Entries taken from a collection
=== Section Start ===

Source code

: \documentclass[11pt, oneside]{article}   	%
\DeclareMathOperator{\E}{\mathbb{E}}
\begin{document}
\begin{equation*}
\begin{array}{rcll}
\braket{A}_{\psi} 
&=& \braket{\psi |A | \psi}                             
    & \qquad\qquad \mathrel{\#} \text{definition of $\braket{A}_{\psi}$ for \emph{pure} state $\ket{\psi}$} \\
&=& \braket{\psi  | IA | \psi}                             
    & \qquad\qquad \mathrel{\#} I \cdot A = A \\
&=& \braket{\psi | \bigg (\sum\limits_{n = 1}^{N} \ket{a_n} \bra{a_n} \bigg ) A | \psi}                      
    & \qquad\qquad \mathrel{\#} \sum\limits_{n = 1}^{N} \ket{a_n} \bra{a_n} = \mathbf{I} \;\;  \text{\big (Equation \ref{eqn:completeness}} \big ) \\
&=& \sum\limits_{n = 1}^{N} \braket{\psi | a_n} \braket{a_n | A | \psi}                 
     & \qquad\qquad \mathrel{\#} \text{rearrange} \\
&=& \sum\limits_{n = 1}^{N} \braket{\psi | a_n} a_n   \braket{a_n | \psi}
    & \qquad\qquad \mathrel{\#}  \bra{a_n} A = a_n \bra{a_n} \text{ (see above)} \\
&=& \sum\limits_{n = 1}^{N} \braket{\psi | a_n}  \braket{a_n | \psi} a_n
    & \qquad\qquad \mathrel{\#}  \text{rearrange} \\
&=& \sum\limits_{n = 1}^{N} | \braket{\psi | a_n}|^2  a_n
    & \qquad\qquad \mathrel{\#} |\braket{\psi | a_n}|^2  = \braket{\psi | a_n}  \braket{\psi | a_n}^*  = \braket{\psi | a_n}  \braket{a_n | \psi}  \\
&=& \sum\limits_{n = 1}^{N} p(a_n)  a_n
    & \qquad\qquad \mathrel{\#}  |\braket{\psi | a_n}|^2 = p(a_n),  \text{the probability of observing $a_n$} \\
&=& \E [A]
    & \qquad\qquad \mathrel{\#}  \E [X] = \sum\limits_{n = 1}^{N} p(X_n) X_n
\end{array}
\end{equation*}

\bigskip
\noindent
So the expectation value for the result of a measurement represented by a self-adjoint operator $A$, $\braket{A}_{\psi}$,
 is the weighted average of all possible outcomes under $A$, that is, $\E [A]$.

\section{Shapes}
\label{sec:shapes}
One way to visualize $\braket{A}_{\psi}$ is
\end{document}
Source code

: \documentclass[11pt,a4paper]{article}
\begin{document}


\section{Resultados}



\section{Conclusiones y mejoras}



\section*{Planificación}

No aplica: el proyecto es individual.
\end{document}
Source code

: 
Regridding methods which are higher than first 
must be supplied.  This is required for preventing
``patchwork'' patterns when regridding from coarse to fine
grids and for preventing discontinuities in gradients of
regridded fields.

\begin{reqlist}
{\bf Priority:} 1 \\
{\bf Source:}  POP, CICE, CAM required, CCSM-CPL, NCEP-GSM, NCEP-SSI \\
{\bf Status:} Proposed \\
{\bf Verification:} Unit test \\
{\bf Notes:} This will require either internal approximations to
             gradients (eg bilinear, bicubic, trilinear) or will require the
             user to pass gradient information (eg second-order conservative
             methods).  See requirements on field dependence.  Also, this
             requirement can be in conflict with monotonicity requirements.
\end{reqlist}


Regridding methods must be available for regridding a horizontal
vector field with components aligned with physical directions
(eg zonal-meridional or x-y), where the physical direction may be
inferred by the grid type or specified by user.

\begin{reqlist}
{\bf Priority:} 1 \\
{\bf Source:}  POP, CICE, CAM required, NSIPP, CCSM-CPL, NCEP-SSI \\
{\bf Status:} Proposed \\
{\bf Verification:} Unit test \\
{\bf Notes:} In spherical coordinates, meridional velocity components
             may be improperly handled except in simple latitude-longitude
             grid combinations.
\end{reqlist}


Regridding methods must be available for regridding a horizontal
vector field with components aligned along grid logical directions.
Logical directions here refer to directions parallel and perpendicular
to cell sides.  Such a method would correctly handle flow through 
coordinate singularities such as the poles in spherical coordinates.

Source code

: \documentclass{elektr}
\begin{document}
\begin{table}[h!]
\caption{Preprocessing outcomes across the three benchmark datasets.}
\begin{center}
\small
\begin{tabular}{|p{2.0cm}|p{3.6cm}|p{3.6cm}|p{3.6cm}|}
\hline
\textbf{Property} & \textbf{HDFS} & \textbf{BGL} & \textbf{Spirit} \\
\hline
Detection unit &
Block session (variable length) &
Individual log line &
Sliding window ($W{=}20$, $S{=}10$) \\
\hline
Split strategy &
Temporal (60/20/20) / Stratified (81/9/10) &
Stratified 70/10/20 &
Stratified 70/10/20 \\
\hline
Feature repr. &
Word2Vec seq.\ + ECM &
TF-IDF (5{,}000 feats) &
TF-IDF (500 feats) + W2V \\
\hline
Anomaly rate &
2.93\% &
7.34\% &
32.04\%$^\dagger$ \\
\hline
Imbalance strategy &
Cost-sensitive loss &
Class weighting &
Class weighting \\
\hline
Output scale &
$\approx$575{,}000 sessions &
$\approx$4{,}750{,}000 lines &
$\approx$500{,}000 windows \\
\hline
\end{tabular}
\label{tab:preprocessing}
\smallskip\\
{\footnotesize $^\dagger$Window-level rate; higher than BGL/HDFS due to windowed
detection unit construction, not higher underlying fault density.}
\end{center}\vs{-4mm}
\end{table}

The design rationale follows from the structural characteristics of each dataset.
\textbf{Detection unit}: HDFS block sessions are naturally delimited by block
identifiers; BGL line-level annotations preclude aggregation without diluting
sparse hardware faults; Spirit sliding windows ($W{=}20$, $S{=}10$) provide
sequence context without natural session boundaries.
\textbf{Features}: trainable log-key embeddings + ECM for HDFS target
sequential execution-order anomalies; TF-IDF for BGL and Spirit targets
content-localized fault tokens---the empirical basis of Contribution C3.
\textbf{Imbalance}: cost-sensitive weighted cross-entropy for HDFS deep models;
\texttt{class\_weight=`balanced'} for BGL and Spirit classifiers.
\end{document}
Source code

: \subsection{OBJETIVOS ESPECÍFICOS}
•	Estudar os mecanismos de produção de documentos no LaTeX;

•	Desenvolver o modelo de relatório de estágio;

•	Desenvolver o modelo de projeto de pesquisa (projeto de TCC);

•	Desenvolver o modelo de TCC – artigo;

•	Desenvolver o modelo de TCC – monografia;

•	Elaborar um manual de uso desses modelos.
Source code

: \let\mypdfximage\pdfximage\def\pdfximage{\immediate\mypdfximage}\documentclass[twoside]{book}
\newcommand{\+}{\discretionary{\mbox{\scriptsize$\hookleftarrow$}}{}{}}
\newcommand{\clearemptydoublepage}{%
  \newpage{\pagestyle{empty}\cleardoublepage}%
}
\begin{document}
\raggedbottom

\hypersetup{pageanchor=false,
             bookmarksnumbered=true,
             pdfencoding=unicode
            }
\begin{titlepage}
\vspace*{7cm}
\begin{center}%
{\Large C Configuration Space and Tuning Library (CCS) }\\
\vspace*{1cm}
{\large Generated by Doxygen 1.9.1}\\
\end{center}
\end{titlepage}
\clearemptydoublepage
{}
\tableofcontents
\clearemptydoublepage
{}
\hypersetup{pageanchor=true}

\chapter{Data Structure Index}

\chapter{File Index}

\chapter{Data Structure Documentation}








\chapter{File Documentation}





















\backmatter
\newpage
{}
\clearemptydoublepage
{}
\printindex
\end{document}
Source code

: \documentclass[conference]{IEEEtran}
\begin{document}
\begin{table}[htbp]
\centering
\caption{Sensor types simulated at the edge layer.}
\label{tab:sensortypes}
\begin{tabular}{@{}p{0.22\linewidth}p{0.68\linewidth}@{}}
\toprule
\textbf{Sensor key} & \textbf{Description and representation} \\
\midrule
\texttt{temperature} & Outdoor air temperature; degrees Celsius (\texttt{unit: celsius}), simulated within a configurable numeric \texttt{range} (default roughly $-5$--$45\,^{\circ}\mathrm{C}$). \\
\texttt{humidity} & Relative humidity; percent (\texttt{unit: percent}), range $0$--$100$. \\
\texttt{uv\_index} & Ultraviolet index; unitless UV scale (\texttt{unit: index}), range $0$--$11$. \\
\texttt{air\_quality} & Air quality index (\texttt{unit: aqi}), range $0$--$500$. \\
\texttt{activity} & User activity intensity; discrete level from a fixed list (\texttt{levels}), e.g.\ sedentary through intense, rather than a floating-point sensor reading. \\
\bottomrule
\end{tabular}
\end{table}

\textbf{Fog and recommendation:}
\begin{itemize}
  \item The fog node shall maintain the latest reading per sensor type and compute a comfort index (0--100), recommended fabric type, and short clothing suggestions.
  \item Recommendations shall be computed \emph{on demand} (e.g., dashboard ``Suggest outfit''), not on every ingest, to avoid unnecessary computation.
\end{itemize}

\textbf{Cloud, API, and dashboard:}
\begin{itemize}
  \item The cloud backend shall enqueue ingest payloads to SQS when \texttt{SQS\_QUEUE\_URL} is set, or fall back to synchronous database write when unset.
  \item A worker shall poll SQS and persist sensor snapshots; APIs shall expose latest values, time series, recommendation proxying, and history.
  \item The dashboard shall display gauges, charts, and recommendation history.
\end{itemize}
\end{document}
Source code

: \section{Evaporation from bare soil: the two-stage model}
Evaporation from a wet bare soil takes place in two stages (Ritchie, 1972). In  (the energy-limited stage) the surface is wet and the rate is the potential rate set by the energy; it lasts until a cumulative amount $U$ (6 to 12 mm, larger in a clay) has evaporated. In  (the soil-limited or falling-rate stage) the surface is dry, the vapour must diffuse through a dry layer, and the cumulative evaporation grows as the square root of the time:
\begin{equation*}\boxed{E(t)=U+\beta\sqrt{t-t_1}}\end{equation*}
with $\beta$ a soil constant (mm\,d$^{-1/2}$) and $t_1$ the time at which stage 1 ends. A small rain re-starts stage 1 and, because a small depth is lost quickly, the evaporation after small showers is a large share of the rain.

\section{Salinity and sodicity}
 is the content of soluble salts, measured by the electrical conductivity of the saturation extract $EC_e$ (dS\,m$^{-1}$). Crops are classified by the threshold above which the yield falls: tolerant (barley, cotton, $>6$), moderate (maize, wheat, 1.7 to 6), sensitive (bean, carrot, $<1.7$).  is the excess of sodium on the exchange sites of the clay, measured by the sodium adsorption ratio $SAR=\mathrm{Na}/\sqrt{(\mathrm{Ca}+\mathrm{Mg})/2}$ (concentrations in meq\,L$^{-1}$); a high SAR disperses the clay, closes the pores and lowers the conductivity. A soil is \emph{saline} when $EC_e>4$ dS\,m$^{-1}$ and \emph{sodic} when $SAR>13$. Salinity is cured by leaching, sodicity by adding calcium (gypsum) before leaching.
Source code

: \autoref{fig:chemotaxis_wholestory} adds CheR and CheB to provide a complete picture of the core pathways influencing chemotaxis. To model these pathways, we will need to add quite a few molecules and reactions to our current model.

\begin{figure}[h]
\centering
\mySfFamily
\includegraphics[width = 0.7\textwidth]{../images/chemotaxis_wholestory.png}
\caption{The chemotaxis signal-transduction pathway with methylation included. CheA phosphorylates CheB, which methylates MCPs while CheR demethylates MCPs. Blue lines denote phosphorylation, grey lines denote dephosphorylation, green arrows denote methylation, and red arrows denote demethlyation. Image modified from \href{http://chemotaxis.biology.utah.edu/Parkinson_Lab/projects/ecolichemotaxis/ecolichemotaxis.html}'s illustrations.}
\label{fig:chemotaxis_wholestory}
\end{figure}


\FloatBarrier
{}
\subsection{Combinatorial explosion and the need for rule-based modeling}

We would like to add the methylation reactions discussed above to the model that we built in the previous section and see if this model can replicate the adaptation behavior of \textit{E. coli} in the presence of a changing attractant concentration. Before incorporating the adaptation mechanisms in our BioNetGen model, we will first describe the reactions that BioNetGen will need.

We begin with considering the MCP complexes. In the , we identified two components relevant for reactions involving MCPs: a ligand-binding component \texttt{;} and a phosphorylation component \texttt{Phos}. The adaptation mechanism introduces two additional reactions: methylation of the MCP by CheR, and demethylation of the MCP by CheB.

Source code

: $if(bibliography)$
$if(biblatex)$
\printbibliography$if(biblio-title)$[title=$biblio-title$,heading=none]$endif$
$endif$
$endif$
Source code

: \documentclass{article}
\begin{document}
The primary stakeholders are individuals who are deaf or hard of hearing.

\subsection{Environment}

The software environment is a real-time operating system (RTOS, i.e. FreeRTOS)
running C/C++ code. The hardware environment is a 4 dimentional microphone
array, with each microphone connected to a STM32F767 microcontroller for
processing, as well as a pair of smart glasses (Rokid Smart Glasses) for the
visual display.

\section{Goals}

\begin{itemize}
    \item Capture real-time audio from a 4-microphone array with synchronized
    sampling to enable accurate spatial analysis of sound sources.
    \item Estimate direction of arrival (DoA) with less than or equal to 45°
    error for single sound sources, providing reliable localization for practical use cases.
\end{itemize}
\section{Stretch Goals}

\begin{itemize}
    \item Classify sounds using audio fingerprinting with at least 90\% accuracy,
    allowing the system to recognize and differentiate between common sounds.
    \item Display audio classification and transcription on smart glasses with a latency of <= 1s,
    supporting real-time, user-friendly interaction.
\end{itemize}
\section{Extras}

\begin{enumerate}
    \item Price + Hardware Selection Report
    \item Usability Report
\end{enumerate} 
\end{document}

=== Section End ===

From the data above, give the number of lines that hold "sounds", without anything else.

2